Where does our old tech go to die?

Electronic waste, alternatively referred to as E-Waste, is a direct bi-product of the electronic revolution that stemmed our love and now, reliance, on our electronic gadgets. Our electronic gadgets have completely changed the way in which we live our lives. Prior to the launch of the first commercial mobile phone in 1983, we were reliant on landline phones which were usually one to two per household and business, not one per person. As the name suggests, the mobile phone’s size, shape and transportability opened up a whole new world of communication and accessibility on the go. As time went on and mobile phones become more and more advanced in their capabilities, eventually resulting in smartphones, it’s become harder to find a person worldwide that does not posess one, or at the very least have access to one (and sometimes more). It’s is easier to communicate than it ever was before and our access to information is instantaneous, constant and generally uninterrupted. The electronic revolution has created a level of consumer demand that is largely unprecedented and unwavering, with many clamouring to purchase the latest models of their favourite technology and gadgets.

However, with large scale consumerism comes large scale waste, and in this case – e-waste, which is when our previously beloved devices and gadgets get discarded for a number of different reasons including obsoletion, out-datedness, malfunctioning or redundancy. This includes devices like our mobile phones, laptops, PCs, notebooks, gaming consoles, MP3 players and more. The real question is what happens to all our old technology once we deem it no longer useful? Unfortunately, the e-waste statistics are not encouraging at this stage. According to The World Counts, we generate “40 million tons of electronic waste every year, worldwide.” That is equivalent to disposing of approximately 800 laptops per second. “E-waste comprises over 70% of our overall toxic waste” and “85% of which ends up in landfills.” E-waste is considered toxic due to the chemicals and mineral composition of its core components, as well as the nature of its disposal through incineration and burning. With the average mobile phone user replacing their unit approximately “every 18 months”, that is a significant amount of devices that go to waste in a very short amount of time. It is estimated that annual production of cell phones and computers will increase 8% per year, which is indicative of the desperate need for better e-waste recycling and disposal.

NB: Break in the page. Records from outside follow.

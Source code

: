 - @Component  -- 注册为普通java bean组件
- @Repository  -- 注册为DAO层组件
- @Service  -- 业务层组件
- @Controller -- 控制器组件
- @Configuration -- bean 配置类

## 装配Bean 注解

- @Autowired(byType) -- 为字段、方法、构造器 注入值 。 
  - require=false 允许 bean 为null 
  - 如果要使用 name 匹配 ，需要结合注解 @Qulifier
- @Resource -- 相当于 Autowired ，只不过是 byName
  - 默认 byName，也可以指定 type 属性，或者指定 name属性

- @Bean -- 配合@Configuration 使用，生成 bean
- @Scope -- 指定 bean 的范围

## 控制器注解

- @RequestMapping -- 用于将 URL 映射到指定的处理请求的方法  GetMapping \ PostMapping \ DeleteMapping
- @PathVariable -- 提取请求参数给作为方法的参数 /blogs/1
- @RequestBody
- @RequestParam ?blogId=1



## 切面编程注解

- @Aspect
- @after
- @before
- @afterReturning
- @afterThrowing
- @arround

The sad reality is that the vast majority of e-waste isn’t recycled or recyclable and therefore ends up in landfills across Africa and Asia. This is hugely problematic due to the fact that the incineration of these devices in the landfills across the world plays a major role in polluting the planet and releasing toxic chemicals into the ground and atmosphere. It also has major health implications for the landfill workers who are responsible for the e-waste disposal. Therefore it’s up to everyone to dispose of their devices safely and ethically.